Anyway thats way off topic. Changing ones life doing Pahcor, it really does. Of course Pacor does not appeal to everyone. Only a selected few. Its just change everything, the view on things, the way it affects your life, and your friends.. diet, family, all kinds. Its really a turning point in life, towards to right direction. Do you know something, my grades actually did improve while still training hard, I was training throughout my exams and I ended up 11/195 level position. Not bragging at all but just saying it did somehow made me more discipline even my studies, and just saying you shouldn't give excuses not to train because of schoolwork/exams/shit, and lastly on the contrary, if you train alot, doesn't mean your results will slacken.

Oh well the recent case of PKSG being on stomp and those shit, made me thought of how irritating Singaporeans are. I don't really like the stares from the public especially when its like carried with negative connotations.

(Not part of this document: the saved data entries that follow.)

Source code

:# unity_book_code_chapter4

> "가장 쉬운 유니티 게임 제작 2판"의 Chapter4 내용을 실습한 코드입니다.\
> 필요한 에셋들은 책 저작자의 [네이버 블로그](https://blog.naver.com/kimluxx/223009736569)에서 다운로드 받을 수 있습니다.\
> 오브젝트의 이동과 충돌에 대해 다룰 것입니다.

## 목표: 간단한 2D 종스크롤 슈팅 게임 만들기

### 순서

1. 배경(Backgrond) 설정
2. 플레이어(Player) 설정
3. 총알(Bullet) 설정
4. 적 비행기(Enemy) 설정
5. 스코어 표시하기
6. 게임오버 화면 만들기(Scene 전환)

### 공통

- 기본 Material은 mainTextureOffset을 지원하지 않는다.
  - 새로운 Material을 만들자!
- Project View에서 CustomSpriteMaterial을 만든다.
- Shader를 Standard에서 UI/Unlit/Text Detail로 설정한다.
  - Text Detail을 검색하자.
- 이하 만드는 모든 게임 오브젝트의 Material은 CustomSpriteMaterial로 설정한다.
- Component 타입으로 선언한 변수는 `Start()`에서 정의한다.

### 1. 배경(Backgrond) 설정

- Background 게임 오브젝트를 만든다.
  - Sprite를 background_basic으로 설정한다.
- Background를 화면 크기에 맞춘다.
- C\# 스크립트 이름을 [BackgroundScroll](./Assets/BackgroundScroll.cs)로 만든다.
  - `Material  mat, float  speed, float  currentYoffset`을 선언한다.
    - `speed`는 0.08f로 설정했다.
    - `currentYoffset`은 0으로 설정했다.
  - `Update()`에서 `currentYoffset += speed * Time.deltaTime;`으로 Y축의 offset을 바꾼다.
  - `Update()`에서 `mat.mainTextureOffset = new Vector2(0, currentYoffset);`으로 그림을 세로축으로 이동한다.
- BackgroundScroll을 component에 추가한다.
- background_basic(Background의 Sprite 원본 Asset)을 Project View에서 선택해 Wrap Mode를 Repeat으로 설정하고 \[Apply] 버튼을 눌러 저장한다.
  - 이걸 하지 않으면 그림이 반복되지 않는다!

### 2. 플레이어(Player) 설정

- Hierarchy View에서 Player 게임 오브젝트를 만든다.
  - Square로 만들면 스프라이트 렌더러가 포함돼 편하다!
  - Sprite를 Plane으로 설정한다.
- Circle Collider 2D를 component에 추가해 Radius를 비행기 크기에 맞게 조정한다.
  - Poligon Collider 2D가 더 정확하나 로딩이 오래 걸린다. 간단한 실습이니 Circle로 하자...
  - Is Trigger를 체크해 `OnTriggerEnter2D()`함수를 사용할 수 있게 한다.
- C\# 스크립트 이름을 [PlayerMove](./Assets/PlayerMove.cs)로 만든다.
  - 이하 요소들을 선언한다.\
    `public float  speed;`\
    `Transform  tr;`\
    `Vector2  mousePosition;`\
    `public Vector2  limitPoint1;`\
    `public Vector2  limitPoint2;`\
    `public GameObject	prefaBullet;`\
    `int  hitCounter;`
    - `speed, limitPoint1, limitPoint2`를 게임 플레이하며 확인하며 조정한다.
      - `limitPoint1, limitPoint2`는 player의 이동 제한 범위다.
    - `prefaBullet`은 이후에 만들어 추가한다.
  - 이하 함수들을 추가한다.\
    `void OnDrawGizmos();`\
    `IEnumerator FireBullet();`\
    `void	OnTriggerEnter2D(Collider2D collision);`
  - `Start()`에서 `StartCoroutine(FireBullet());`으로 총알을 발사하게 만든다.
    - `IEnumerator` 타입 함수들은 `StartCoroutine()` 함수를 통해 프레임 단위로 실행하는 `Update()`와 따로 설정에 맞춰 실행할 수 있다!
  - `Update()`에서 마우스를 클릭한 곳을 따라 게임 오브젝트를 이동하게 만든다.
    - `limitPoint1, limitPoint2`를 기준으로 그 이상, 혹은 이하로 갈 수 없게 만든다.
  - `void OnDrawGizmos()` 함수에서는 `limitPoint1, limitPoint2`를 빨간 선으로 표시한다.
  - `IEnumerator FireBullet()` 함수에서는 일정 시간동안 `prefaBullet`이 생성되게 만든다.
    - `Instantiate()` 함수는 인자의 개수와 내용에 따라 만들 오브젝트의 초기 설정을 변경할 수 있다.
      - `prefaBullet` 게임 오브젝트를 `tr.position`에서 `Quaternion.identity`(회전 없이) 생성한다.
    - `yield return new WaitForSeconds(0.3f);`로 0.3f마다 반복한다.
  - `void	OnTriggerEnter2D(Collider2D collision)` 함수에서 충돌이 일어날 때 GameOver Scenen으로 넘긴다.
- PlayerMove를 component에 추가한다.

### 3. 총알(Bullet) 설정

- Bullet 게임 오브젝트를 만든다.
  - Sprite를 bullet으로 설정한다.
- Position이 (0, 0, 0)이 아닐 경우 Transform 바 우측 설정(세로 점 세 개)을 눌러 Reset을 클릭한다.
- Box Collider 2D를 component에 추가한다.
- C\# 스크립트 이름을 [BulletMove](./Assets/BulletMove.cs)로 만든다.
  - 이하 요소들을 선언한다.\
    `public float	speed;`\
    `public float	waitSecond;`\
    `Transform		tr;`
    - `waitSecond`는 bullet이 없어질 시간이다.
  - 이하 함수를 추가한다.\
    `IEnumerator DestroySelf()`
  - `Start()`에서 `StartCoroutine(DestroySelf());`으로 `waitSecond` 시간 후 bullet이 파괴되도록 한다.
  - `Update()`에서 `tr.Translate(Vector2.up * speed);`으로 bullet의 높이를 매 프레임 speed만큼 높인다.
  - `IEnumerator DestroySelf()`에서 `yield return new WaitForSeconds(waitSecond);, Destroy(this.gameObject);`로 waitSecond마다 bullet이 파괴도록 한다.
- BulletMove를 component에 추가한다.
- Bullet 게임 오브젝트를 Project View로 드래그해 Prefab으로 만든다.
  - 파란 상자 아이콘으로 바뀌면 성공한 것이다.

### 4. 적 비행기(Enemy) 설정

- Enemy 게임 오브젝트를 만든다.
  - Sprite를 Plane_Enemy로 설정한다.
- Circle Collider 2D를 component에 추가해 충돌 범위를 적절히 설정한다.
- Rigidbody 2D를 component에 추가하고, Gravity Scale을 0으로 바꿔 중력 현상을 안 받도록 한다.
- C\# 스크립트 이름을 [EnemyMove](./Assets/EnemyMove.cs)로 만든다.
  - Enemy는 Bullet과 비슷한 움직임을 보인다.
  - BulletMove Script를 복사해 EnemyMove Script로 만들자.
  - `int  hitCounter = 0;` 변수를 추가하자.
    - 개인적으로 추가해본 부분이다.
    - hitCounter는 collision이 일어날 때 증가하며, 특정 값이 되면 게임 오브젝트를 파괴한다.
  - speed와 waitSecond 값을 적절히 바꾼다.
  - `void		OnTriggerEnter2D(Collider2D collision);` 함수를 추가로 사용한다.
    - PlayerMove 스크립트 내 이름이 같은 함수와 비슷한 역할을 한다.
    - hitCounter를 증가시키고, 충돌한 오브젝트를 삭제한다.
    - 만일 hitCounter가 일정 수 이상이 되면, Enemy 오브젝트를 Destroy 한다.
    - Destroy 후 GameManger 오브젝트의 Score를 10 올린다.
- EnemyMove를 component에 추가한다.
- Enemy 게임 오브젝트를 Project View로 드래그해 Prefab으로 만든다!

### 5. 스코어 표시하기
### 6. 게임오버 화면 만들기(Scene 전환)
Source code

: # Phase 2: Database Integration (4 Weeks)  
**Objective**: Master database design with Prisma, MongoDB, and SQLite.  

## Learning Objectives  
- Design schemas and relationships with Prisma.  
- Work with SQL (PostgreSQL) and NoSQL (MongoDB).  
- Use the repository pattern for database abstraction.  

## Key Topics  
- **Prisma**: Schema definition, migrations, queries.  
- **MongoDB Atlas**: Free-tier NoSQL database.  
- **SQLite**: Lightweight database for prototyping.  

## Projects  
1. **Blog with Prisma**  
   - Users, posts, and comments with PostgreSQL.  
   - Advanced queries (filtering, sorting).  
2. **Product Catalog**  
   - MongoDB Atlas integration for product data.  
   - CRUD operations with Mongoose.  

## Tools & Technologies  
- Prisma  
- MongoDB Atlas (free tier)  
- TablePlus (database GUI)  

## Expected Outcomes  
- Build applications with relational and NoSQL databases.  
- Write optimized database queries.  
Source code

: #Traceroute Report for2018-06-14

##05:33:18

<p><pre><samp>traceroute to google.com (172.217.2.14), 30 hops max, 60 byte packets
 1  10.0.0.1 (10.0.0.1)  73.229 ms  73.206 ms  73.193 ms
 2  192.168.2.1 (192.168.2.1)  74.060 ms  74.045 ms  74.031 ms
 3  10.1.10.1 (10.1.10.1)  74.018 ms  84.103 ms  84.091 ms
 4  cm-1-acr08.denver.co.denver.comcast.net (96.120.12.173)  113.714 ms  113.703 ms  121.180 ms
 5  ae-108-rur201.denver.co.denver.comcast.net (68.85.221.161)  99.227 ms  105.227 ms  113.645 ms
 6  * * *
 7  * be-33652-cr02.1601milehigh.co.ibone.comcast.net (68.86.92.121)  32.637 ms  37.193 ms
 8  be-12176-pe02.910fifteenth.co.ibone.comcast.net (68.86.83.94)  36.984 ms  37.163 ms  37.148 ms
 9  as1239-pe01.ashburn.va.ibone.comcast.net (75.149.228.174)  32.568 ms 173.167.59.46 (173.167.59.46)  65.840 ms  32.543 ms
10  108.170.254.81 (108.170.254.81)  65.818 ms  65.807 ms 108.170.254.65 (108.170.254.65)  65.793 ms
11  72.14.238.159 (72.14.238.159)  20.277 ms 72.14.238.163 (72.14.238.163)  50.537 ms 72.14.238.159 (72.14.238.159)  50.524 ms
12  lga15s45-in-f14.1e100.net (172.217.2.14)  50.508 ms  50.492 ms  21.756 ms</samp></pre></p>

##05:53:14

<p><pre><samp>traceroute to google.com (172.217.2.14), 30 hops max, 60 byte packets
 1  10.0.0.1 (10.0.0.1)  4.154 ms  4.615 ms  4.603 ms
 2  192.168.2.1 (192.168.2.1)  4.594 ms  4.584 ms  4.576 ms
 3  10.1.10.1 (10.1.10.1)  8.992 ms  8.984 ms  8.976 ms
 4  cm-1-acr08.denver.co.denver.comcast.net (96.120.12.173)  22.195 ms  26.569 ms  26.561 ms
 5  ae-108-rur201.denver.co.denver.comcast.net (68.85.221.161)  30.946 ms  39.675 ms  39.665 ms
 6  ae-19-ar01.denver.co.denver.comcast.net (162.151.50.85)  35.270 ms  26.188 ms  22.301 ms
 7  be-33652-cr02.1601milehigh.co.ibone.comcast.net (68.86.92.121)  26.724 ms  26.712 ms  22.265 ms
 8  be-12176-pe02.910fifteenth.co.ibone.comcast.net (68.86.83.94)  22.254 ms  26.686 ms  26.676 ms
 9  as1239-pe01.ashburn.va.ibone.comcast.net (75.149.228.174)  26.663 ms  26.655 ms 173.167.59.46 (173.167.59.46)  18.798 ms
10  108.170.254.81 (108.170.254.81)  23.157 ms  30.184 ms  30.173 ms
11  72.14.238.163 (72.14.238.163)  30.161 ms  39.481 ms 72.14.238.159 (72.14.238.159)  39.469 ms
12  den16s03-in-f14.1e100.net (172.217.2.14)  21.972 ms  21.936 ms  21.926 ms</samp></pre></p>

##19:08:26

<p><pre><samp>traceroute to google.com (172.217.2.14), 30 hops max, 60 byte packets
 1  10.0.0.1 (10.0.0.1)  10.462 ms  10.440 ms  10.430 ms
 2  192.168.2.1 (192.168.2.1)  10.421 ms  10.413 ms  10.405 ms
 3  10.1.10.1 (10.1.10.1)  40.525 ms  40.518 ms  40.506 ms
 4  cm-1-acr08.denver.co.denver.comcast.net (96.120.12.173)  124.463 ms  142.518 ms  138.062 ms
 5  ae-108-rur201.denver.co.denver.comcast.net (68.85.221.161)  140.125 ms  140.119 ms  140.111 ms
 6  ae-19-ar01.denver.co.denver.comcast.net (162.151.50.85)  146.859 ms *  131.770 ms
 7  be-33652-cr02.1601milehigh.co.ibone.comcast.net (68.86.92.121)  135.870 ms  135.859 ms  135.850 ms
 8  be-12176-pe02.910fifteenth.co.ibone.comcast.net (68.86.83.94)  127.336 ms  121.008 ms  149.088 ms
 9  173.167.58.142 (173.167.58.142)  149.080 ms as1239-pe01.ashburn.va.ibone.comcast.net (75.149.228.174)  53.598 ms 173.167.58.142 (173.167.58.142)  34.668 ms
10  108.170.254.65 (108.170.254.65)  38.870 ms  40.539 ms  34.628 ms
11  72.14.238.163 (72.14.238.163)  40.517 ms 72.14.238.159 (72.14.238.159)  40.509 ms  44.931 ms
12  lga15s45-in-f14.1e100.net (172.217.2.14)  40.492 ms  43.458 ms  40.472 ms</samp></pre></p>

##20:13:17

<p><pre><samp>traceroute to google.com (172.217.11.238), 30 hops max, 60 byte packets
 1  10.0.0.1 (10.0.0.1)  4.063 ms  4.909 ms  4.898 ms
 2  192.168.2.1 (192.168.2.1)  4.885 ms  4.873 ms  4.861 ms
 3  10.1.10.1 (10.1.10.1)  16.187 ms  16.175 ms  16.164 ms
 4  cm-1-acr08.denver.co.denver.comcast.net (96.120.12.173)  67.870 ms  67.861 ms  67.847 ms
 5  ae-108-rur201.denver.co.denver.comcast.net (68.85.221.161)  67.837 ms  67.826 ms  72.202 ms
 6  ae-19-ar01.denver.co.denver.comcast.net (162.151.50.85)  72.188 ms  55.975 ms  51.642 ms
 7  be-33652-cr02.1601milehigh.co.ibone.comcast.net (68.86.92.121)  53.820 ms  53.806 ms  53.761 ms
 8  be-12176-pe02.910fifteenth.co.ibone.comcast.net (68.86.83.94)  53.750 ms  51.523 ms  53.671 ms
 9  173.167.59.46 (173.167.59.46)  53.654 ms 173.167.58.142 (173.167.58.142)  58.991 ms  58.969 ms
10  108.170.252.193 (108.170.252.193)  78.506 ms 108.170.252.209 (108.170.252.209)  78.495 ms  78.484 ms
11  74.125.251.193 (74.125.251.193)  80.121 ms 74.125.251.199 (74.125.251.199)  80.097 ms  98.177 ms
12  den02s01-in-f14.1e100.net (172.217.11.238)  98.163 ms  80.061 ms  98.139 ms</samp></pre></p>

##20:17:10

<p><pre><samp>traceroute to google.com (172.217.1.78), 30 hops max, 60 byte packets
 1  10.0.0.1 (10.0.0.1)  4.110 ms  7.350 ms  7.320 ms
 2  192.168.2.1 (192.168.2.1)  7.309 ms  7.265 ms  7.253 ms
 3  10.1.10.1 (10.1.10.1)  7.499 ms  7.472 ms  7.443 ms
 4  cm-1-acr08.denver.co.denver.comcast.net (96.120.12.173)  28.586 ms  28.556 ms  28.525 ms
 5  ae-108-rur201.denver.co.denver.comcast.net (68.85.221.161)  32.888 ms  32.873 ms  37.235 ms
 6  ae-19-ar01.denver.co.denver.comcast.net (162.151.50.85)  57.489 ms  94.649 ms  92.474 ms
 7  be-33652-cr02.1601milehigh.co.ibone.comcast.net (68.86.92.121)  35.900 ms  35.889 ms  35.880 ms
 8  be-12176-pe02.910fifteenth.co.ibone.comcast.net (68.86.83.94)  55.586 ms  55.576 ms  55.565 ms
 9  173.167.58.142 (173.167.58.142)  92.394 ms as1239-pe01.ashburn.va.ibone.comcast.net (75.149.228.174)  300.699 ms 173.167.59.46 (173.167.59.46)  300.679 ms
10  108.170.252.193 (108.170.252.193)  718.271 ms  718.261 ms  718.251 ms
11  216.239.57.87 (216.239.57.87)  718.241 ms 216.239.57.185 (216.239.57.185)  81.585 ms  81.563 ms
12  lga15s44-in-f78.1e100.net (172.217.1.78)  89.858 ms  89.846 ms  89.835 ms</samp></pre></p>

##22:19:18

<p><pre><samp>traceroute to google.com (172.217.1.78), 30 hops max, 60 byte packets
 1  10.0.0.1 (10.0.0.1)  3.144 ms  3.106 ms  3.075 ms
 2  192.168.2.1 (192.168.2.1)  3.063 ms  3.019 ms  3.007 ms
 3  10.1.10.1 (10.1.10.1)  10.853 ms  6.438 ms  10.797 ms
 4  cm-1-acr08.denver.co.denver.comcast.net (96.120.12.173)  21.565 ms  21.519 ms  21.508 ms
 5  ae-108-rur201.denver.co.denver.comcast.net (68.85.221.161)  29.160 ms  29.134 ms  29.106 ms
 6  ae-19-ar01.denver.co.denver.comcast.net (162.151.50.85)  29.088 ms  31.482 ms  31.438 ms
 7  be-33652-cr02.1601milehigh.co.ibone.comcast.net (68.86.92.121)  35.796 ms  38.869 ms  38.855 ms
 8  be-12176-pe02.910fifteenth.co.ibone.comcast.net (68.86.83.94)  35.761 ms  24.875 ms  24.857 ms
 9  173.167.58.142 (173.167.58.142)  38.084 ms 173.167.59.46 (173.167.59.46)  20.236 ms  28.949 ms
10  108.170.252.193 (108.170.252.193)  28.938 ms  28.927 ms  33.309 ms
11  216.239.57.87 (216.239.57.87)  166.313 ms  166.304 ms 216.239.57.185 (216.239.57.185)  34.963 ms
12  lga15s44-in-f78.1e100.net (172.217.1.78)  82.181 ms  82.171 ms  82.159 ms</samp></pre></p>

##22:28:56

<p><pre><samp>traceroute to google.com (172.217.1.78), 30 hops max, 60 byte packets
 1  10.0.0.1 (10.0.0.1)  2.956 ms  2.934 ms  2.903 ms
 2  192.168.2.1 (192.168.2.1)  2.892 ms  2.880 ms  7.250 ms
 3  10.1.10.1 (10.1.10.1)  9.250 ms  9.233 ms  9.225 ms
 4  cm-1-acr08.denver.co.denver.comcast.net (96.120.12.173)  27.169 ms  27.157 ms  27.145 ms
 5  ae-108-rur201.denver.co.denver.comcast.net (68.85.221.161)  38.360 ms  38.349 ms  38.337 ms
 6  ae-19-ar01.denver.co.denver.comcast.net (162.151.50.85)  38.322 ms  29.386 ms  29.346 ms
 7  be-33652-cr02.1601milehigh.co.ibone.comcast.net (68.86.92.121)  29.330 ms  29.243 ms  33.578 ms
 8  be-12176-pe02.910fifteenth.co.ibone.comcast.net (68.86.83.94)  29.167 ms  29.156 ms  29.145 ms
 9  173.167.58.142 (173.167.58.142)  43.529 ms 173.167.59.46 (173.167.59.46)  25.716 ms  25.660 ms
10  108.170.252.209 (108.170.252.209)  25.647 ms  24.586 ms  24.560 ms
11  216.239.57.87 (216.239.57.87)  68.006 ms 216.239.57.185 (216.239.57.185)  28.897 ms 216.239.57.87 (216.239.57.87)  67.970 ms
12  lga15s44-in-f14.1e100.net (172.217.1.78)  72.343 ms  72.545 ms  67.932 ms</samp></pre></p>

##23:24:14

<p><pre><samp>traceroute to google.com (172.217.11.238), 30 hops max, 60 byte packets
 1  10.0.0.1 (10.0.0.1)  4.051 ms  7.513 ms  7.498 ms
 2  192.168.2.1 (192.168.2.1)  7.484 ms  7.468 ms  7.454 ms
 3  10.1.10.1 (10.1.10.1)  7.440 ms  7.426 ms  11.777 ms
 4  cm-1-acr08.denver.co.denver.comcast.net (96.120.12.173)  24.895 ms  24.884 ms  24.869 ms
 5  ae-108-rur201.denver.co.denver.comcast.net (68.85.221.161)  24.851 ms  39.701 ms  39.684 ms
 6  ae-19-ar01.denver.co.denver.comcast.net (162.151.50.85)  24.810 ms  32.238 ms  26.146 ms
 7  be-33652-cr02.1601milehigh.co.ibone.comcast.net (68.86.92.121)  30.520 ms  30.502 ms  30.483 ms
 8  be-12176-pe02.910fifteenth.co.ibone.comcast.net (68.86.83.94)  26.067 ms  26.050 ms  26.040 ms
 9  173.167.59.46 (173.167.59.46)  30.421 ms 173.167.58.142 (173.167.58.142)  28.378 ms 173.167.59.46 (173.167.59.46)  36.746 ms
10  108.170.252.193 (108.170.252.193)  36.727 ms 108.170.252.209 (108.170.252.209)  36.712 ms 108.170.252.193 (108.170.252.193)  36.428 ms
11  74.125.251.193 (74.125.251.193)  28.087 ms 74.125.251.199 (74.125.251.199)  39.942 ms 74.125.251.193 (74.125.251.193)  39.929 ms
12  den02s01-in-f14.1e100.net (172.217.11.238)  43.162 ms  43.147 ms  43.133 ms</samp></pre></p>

I really hate those aunties and malay mats.. Oh well, when you are living in a such crappy country, rushing progression in architecture and urbanization when its only 43 yearold+/- .. nevermind, talk about Singapore only angers me.

I wanna find more different kinds of music now, I got ideas for videos (my videos) that I wanna make in the future. Documentary-themed video which I plan to be about 8minutes long, I will be talking about my life and Parkour, telling everybody how I feel and things like that. And another, probably a short epic trailer kind of video, artistic and epic feel to it. To make such videos, I must have good music woohoo.
I used to watch snowboard flicks and try to learn their camera movement. I'm still waiting to download Double Decade and Teenage Love Graffiti from two of my favourite production teams, MDP and Isen7. Because snowboarding is quite similar to film for Peekay, its kinda cool that I could try to learn the way the move their camera for shots. Its easier said than done though.. I just can't wait to see their new movies.

To think about it after some soul-searching, I realize as a person I don't really think I've been a good one, I feel that I'm sometimes pretty irritating and things. I don't really thing I cherish my friends properly, thinking that I'm taking things for granted. Sometimes I couldn't take insults, sometimes I give too much insults. I might always tend or seem to be a little boastful probably subconciously. Then I do contradict myself at times, kinda like hate people because they do things that I actually do as well.. and many more.
Year's almost over and I hope to have a brighter year ahead, especially when this year is OLEVEL YEAR NOOOO!!

I'm gonna write a year in review soon.
This post is filled with crap. Wasting time reading much?